→ **GIVEN DATA**

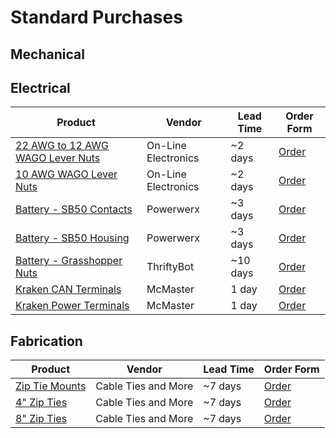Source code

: # Standard Purchases

## Mechanical

## Electrical

| Product                                                                                                                 | Vendor              | Lead Time | Order Form                                                                                                                                                                                                                                                                                                                                                                                                                                                                                        |
| ----------------------------------------------------------------------------------------------------------------------- | ------------------- | --------- | ------------------------------------------------------------------------------------------------------------------------------------------------------------------------------------------------------------------------------------------------------------------------------------------------------------------------------------------------------------------------------------------------------------------------------------------------------------------------------------------------- |
| [22 AWG to 12 AWG WAGO Lever Nuts](https://www.onlineelec.com/parts/wago/push-wire-connector/series-221/wago-221-2401/) | On-Line Electronics | ~2 days   | [Order](https://docs.google.com/forms/d/e/1FAIpQLSeC-gIXiTM8l3J99KsdrCILmNB9bCiF9nFZqk21NYEu12xo-w/viewform?usp=pp_url&entry.1811527516=https://www.onlineelec.com/parts/wago/push-wire-connector/series-221/wago-221-2401/&entry.2022993999=22+to+12+AWG+WAGO&entry.1133623002=200&entry.1093721913=0.35&entry.835862062=$+Normal+Delivery+(5-10+days)&entry.177808839=Electrical&entry.1273081393=Restock)                                                                                      |
| [10 AWG WAGO Lever Nuts](https://www.onlineelec.com/parts/wago/push-wire-connector/series-221/wago-221-612/)            | On-Line Electronics | ~2 days   | [Order](https://docs.google.com/forms/d/e/1FAIpQLSeC-gIXiTM8l3J99KsdrCILmNB9bCiF9nFZqk21NYEu12xo-w/viewform?usp=pp_url&entry.1811527516=https://www.onlineelec.com/parts/wago/push-wire-connector/series-221/wago-221-612/&entry.2022993999=10+AWG+WAGO&entry.1133623002=50&entry.1093721913=0.53&entry.835862062=$+Normal+Delivery+(5-10+days)&entry.177808839=Electrical&entry.1273081393=Restock)                                                                                              |
| [Battery - SB50 Contacts](https://powerwerx.com/anderson-pp75-sb50-loose-piece-contact)                                 | Powerwerx           | ~3 days   | [Order](https://docs.google.com/forms/d/e/1FAIpQLSeC-gIXiTM8l3J99KsdrCILmNB9bCiF9nFZqk21NYEu12xo-w/viewform?usp=pp_url&entry.1811527516=https://powerwerx.com/anderson-pp75-sb50-loose-piece-contact&entry.2022993999=SB50/PP75+SB+Series+Powerpole+Loose+Piece+Contact&entry.663840236=__other_option__&entry.663840236.other_option_response=5900-BK&entry.1133623002=100&entry.1093721913=0.93&entry.835862062=Now&entry.177808839=Electrical&entry.1273081393=Restock)                        |
| [Battery - SB50 Housing](https://powerwerx.com/anderson-sb50-loose-piece-housing)                                       | Powerwerx           | ~3 days   | [Order](https://docs.google.com/forms/d/e/1FAIpQLSeC-gIXiTM8l3J99KsdrCILmNB9bCiF9nFZqk21NYEu12xo-w/viewform?usp=pp_url&entry.1811527516=https://powerwerx.com/anderson-sb50-loose-piece-housing&entry.2022993999=SB50+SB+Series+Loose+Piece+Colored+Housing&entry.663840236=__other_option__&entry.663840236.other_option_response=99G1-BK&entry.1133623002=10&entry.1093721913=2.64&entry.835862062=Now&entry.177808839=Electrical&entry.1273081393=Restock)                                     |
| [Battery - Grasshopper Nuts](https://www.thethriftybot.com/products/grasshopper-nut)                                    | ThriftyBot          | ~10 days  | [Order](https://docs.google.com/forms/d/e/1FAIpQLSeC-gIXiTM8l3J99KsdrCILmNB9bCiF9nFZqk21NYEu12xo-w/viewform?usp=pp_url&entry.1811527516=https://www.thethriftybot.com/products/grasshopper-nut?_pos%3D1%26_psq%3Dgras%26_ss%3De%26_v%3D1.0&entry.2022993999=Grasshopper+Nut+for+Battery+Terminals&entry.663840236=__other_option__&entry.663840236.other_option_response=TTB-0071&entry.1133623002=10&entry.1093721913=8&entry.835862062=Now&entry.177808839=Electrical&entry.1273081393=Restock) |
| [Kraken CAN Terminals](https://www.mcmaster.com/7113K142/)                                                              | McMaster            | 1 day     | [Order](https://docs.google.com/forms/d/e/1FAIpQLSeC-gIXiTM8l3J99KsdrCILmNB9bCiF9nFZqk21NYEu12xo-w/viewform?usp=pp_url&entry.1811527516=https://www.mcmaster.com/7113K142/&entry.2022993999=Kraken+CAN+Ring+Terminals&entry.663840236=__other_option__&entry.663840236.other_option_response=7113K142&entry.1133623002=1&entry.1093721913=15&entry.835862062=Now&entry.177808839=Electrical&entry.1273081393=$14.14+per+pack+of+100)                                                              |
| [Kraken Power Terminals](https://www.mcmaster.com/7113K141/)                                                            | McMaster            | 1 day     | [Order](https://docs.google.com/forms/d/e/1FAIpQLSeC-gIXiTM8l3J99KsdrCILmNB9bCiF9nFZqk21NYEu12xo-w/viewform?usp=pp_url&entry.1811527516=https://www.mcmaster.com/7113K141/&entry.2022993999=Kraken+Power+Ring+Terminals&entry.663840236=__other_option__&entry.663840236.other_option_response=7113K141&entry.1133623002=1&entry.1093721913=17&entry.835862062=Now&entry.177808839=Electrical&entry.1273081393=$16.26+per+pack+of+50)                                                             |

## Fabrication

| Product                                                                           | Vendor              | Lead Time | Order Form                                                                                                                                                                                                                                                                                                                                                                                                                            |
| --------------------------------------------------------------------------------- | ------------------- | --------- | ------------------------------------------------------------------------------------------------------------------------------------------------------------------------------------------------------------------------------------------------------------------------------------------------------------------------------------------------------------------------------------------------------------------------------------- |
| [Zip Tie Mounts](https://www.cabletiesandmore.com/cable-tie-mounts-nylon?pid=303) | Cable Ties and More | ~7 days   | [Order](https://docs.google.com/forms/d/e/1FAIpQLSeC-gIXiTM8l3J99KsdrCILmNB9bCiF9nFZqk21NYEu12xo-w/viewform?usp=pp_url&entry.1811527516=https://www.cabletiesandmore.com/cable-tie-mounts-nylon?pid%3D303&entry.2022993999=Zip+Tie+Mounts&entry.663840236=__other_option__&entry.663840236.other_option_response=CT280-B&entry.1133623002=1&entry.1093721913=5&entry.177808839=Mechanical/Fabrication&entry.1273081393=$4.13+for+100) |
| [4" Zip Ties](https://www.cabletiesandmore.com/black-zip-ties-uv?pid=15)          | Cable Ties and More | ~7 days   | [Order](https://docs.google.com/forms/d/e/1FAIpQLSeC-gIXiTM8l3J99KsdrCILmNB9bCiF9nFZqk21NYEu12xo-w/viewform?usp=pp_url&entry.1811527516=https://www.cabletiesandmore.com/black-zip-ties-uv?pid%3D15&entry.2022993999=4+inch+Zip+Ties&entry.663840236=__other_option__&entry.663840236.other_option_response=CT208&entry.1133623002=1&entry.1093721913=4&entry.177808839=Mechanical/Fabrication&entry.1273081393=$3.31+for+1000)       |
| [8" Zip Ties](https://www.cabletiesandmore.com/black-zip-ties-uv?pid=54)          | Cable Ties and More | ~7 days   | [Order](https://docs.google.com/forms/d/e/1FAIpQLSeC-gIXiTM8l3J99KsdrCILmNB9bCiF9nFZqk21NYEu12xo-w/viewform?usp=pp_url&entry.1811527516=https://www.cabletiesandmore.com/black-zip-ties-uv?pid%3D54&entry.2022993999=8+inch+Zip+Ties&entry.663840236=__other_option__&entry.663840236.other_option_response=CT209&entry.1133623002=1&entry.1093721913=15&entry.177808839=Mechanical/Fabrication&entry.1273081393=$14.01+for+1000)     |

→ **WHAT THE EXERCISE ASKS**
Pictures stay out; everything else in the listing above gets repeated exactly.

→ **ANSWER SECTION**
Source code

: # Standard Purchases

## Mechanical

## Electrical

| Product                                                                                                                 | Vendor              | Lead Time | Order Form                                                                                                                                                                                                                                                                                                                                                                                                                                                                                        |
| ----------------------------------------------------------------------------------------------------------------------- | ------------------- | --------- | ------------------------------------------------------------------------------------------------------------------------------------------------------------------------------------------------------------------------------------------------------------------------------------------------------------------------------------------------------------------------------------------------------------------------------------------------------------------------------------------------- |
| [22 AWG to 12 AWG WAGO Lever Nuts](https://www.onlineelec.com/parts/wago/push-wire-connector/series-221/wago-221-2401/) | On-Line Electronics | ~2 days   | [Order](https://docs.google.com/forms/d/e/1FAIpQLSeC-gIXiTM8l3J99KsdrCILmNB9bCiF9nFZqk21NYEu12xo-w/viewform?usp=pp_url&entry.1811527516=https://www.onlineelec.com/parts/wago/push-wire-connector/series-221/wago-221-2401/&entry.2022993999=22+to+12+AWG+WAGO&entry.1133623002=200&entry.1093721913=0.35&entry.835862062=$+Normal+Delivery+(5-10+days)&entry.177808839=Electrical&entry.1273081393=Restock)                                                                                      |
| [10 AWG WAGO Lever Nuts](https://www.onlineelec.com/parts/wago/push-wire-connector/series-221/wago-221-612/)            | On-Line Electronics | ~2 days   | [Order](https://docs.google.com/forms/d/e/1FAIpQLSeC-gIXiTM8l3J99KsdrCILmNB9bCiF9nFZqk21NYEu12xo-w/viewform?usp=pp_url&entry.1811527516=https://www.onlineelec.com/parts/wago/push-wire-connector/series-221/wago-221-612/&entry.2022993999=10+AWG+WAGO&entry.1133623002=50&entry.1093721913=0.53&entry.835862062=$+Normal+Delivery+(5-10+days)&entry.177808839=Electrical&entry.1273081393=Restock)                                                                                              |
| [Battery - SB50 Contacts](https://powerwerx.com/anderson-pp75-sb50-loose-piece-contact)                                 | Powerwerx           | ~3 days   | [Order](https://docs.google.com/forms/d/e/1FAIpQLSeC-gIXiTM8l3J99KsdrCILmNB9bCiF9nFZqk21NYEu12xo-w/viewform?usp=pp_url&entry.1811527516=https://powerwerx.com/anderson-pp75-sb50-loose-piece-contact&entry.2022993999=SB50/PP75+SB+Series+Powerpole+Loose+Piece+Contact&entry.663840236=__other_option__&entry.663840236.other_option_response=5900-BK&entry.1133623002=100&entry.1093721913=0.93&entry.835862062=Now&entry.177808839=Electrical&entry.1273081393=Restock)                        |
| [Battery - SB50 Housing](https://powerwerx.com/anderson-sb50-loose-piece-housing)                                       | Powerwerx           | ~3 days   | [Order](https://docs.google.com/forms/d/e/1FAIpQLSeC-gIXiTM8l3J99KsdrCILmNB9bCiF9nFZqk21NYEu12xo-w/viewform?usp=pp_url&entry.1811527516=https://powerwerx.com/anderson-sb50-loose-piece-housing&entry.2022993999=SB50+SB+Series+Loose+Piece+Colored+Housing&entry.663840236=__other_option__&entry.663840236.other_option_response=99G1-BK&entry.1133623002=10&entry.1093721913=2.64&entry.835862062=Now&entry.177808839=Electrical&entry.1273081393=Restock)                                     |
| [Battery - Grasshopper Nuts](https://www.thethriftybot.com/products/grasshopper-nut)                                    | ThriftyBot          | ~10 days  | [Order](https://docs.google.com/forms/d/e/1FAIpQLSeC-gIXiTM8l3J99KsdrCILmNB9bCiF9nFZqk21NYEu12xo-w/viewform?usp=pp_url&entry.1811527516=https://www.thethriftybot.com/products/grasshopper-nut?_pos%3D1%26_psq%3Dgras%26_ss%3De%26_v%3D1.0&entry.2022993999=Grasshopper+Nut+for+Battery+Terminals&entry.663840236=__other_option__&entry.663840236.other_option_response=TTB-0071&entry.1133623002=10&entry.1093721913=8&entry.835862062=Now&entry.177808839=Electrical&entry.1273081393=Restock) |
| [Kraken CAN Terminals](https://www.mcmaster.com/7113K142/)                                                              | McMaster            | 1 day     | [Order](https://docs.google.com/forms/d/e/1FAIpQLSeC-gIXiTM8l3J99KsdrCILmNB9bCiF9nFZqk21NYEu12xo-w/viewform?usp=pp_url&entry.1811527516=https://www.mcmaster.com/7113K142/&entry.2022993999=Kraken+CAN+Ring+Terminals&entry.663840236=__other_option__&entry.663840236.other_option_response=7113K142&entry.1133623002=1&entry.1093721913=15&entry.835862062=Now&entry.177808839=Electrical&entry.1273081393=$14.14+per+pack+of+100)                                                              |
| [Kraken Power Terminals](https://www.mcmaster.com/7113K141/)                                                            | McMaster            | 1 day     | [Order](https://docs.google.com/forms/d/e/1FAIpQLSeC-gIXiTM8l3J99KsdrCILmNB9bCiF9nFZqk21NYEu12xo-w/viewform?usp=pp_url&entry.1811527516=https://www.mcmaster.com/7113K141/&entry.2022993999=Kraken+Power+Ring+Terminals&entry.663840236=__other_option__&entry.663840236.other_option_response=7113K141&entry.1133623002=1&entry.1093721913=17&entry.835862062=Now&entry.177808839=Electrical&entry.1273081393=$16.26+per+pack+of+50)                                                             |

## Fabrication

| Product                                                                           | Vendor              | Lead Time | Order Form                                                                                                                                                                                                                                                                                                                                                                                                                            |
| --------------------------------------------------------------------------------- | ------------------- | --------- | ------------------------------------------------------------------------------------------------------------------------------------------------------------------------------------------------------------------------------------------------------------------------------------------------------------------------------------------------------------------------------------------------------------------------------------- |
| [Zip Tie Mounts](https://www.cabletiesandmore.com/cable-tie-mounts-nylon?pid=303) | Cable Ties and More | ~7 days   | [Order](https://docs.google.com/forms/d/e/1FAIpQLSeC-gIXiTM8l3J99KsdrCILmNB9bCiF9nFZqk21NYEu12xo-w/viewform?usp=pp_url&entry.1811527516=https://www.cabletiesandmore.com/cable-tie-mounts-nylon?pid%3D303&entry.2022993999=Zip+Tie+Mounts&entry.663840236=__other_option__&entry.663840236.other_option_response=CT280-B&entry.1133623002=1&entry.1093721913=5&entry.177808839=Mechanical/Fabrication&entry.1273081393=$4.13+for+100) |
| [4" Zip Ties](https://www.cabletiesandmore.com/black-zip-ties-uv?pid=15)          | Cable Ties and More | ~7 days   | [Order](https://docs.google.com/forms/d/e/1FAIpQLSeC-gIXiTM8l3J99KsdrCILmNB9bCiF9nFZqk21NYEu12xo-w/viewform?usp=pp_url&entry.1811527516=https://www.cabletiesandmore.com/black-zip-ties-uv?pid%3D15&entry.2022993999=4+inch+Zip+Ties&entry.663840236=__other_option__&entry.663840236.other_option_response=CT208&entry.1133623002=1&entry.1093721913=4&entry.177808839=Mechanical/Fabrication&entry.1273081393=$3.31+for+1000)       |
| [8" Zip Ties](https://www.cabletiesandmore.com/black-zip-ties-uv?pid=54)          | Cable Ties and More | ~7 days   | [Order](https://docs.google.com/forms/d/e/1FAIpQLSeC-gIXiTM8l3J99KsdrCILmNB9bCiF9nFZqk21NYEu12xo-w/viewform?usp=pp_url&entry.1811527516=https://www.cabletiesandmore.com/black-zip-ties-uv?pid%3D54&entry.2022993999=8+inch+Zip+Ties&entry.663840236=__other_option__&entry.663840236.other_option_response=CT209&entry.1133623002=1&entry.1093721913=15&entry.177808839=Mechanical/Fabrication&entry.1273081393=$14.01+for+1000)     |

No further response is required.